TASK TO COMPLETE
The full set of entries below needs to be written out exactly.

THE RECORDS
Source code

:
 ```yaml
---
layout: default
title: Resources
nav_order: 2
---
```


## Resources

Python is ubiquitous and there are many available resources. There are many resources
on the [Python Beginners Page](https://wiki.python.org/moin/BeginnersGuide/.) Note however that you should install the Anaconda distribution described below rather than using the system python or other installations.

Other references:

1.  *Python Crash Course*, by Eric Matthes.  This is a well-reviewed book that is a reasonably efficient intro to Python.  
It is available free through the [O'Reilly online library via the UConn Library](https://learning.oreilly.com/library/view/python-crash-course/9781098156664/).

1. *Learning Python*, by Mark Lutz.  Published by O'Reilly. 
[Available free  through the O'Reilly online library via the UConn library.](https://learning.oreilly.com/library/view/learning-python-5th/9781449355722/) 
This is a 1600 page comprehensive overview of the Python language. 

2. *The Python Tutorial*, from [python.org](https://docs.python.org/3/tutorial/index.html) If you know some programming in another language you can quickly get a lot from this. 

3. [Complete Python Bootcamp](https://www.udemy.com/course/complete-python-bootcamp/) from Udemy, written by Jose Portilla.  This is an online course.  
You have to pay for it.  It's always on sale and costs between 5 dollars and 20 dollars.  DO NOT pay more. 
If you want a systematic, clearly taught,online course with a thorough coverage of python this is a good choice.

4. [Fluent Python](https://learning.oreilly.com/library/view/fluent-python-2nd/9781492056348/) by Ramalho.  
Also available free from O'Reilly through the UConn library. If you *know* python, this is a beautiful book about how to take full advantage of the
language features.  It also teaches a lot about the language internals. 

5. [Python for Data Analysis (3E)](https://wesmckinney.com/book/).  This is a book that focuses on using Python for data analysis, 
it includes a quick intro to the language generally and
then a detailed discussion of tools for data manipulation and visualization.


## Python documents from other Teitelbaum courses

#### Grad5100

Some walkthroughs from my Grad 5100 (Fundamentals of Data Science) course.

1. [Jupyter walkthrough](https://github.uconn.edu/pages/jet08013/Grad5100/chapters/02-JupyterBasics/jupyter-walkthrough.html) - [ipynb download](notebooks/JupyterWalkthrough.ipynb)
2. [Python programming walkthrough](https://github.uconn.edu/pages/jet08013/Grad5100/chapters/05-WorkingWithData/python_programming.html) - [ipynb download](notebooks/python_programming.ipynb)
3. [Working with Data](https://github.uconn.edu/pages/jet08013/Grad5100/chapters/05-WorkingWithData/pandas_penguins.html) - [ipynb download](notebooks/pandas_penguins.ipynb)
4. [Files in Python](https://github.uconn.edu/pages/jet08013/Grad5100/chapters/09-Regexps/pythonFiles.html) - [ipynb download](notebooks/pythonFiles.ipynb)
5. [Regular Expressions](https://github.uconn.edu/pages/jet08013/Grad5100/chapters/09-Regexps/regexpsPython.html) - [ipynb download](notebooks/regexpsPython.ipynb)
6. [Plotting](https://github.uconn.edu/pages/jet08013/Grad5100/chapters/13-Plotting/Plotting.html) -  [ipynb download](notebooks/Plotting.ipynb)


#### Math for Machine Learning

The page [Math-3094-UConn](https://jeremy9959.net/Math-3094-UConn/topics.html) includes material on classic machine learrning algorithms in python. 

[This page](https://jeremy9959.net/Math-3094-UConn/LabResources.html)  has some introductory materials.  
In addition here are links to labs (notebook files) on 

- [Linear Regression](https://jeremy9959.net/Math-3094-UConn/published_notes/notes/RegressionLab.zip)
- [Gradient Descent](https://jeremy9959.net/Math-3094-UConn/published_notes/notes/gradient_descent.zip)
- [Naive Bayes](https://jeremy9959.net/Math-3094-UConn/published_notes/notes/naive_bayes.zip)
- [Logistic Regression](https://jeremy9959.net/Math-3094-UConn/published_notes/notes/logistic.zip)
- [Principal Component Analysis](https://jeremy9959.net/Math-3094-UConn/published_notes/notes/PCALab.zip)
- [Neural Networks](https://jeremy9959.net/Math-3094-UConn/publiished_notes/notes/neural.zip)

ANSWER FOR THIS EXERCISE
Source code

:
 ```yaml
---
layout: default
title: Resources
nav_order: 2
---
```


## Resources

Python is ubiquitous and there are many available resources. There are many resources
on the [Python Beginners Page](https://wiki.python.org/moin/BeginnersGuide/.) Note however that you should install the Anaconda distribution described below rather than using the system python or other installations.

Other references:

1.  *Python Crash Course*, by Eric Matthes.  This is a well-reviewed book that is a reasonably efficient intro to Python.  
It is available free through the [O'Reilly online library via the UConn Library](https://learning.oreilly.com/library/view/python-crash-course/9781098156664/).

1. *Learning Python*, by Mark Lutz.  Published by O'Reilly. 
[Available free  through the O'Reilly online library via the UConn library.](https://learning.oreilly.com/library/view/learning-python-5th/9781449355722/) 
This is a 1600 page comprehensive overview of the Python language. 

2. *The Python Tutorial*, from [python.org](https://docs.python.org/3/tutorial/index.html) If you know some programming in another language you can quickly get a lot from this. 

3. [Complete Python Bootcamp](https://www.udemy.com/course/complete-python-bootcamp/) from Udemy, written by Jose Portilla.  This is an online course.  
You have to pay for it.  It's always on sale and costs between 5 dollars and 20 dollars.  DO NOT pay more. 
If you want a systematic, clearly taught,online course with a thorough coverage of python this is a good choice.

4. [Fluent Python](https://learning.oreilly.com/library/view/fluent-python-2nd/9781492056348/) by Ramalho.  
Also available free from O'Reilly through the UConn library. If you *know* python, this is a beautiful book about how to take full advantage of the
language features.  It also teaches a lot about the language internals. 

5. [Python for Data Analysis (3E)](https://wesmckinney.com/book/).  This is a book that focuses on using Python for data analysis, 
it includes a quick intro to the language generally and
then a detailed discussion of tools for data manipulation and visualization.


## Python documents from other Teitelbaum courses

#### Grad5100

Some walkthroughs from my Grad 5100 (Fundamentals of Data Science) course.

1. [Jupyter walkthrough](https://github.uconn.edu/pages/jet08013/Grad5100/chapters/02-JupyterBasics/jupyter-walkthrough.html) - [ipynb download](notebooks/JupyterWalkthrough.ipynb)
2. [Python programming walkthrough](https://github.uconn.edu/pages/jet08013/Grad5100/chapters/05-WorkingWithData/python_programming.html) - [ipynb download](notebooks/python_programming.ipynb)
3. [Working with Data](https://github.uconn.edu/pages/jet08013/Grad5100/chapters/05-WorkingWithData/pandas_penguins.html) - [ipynb download](notebooks/pandas_penguins.ipynb)
4. [Files in Python](https://github.uconn.edu/pages/jet08013/Grad5100/chapters/09-Regexps/pythonFiles.html) - [ipynb download](notebooks/pythonFiles.ipynb)
5. [Regular Expressions](https://github.uconn.edu/pages/jet08013/Grad5100/chapters/09-Regexps/regexpsPython.html) - [ipynb download](notebooks/regexpsPython.ipynb)
6. [Plotting](https://github.uconn.edu/pages/jet08013/Grad5100/chapters/13-Plotting/Plotting.html) -  [ipynb download](notebooks/Plotting.ipynb)


#### Math for Machine Learning

The page [Math-3094-UConn](https://jeremy9959.net/Math-3094-UConn/topics.html) includes material on classic machine learrning algorithms in python. 

[This page](https://jeremy9959.net/Math-3094-UConn/LabResources.html)  has some introductory materials.  
In addition here are links to labs (notebook files) on 

- [Linear Regression](https://jeremy9959.net/Math-3094-UConn/published_notes/notes/RegressionLab.zip)
- [Gradient Descent](https://jeremy9959.net/Math-3094-UConn/published_notes/notes/gradient_descent.zip)
- [Naive Bayes](https://jeremy9959.net/Math-3094-UConn/published_notes/notes/naive_bayes.zip)
- [Logistic Regression](https://jeremy9959.net/Math-3094-UConn/published_notes/notes/logistic.zip)
- [Principal Component Analysis](https://jeremy9959.net/Math-3094-UConn/published_notes/notes/PCALab.zip)
- [Neural Networks](https://jeremy9959.net/Math-3094-UConn/publiished_notes/notes/neural.zip)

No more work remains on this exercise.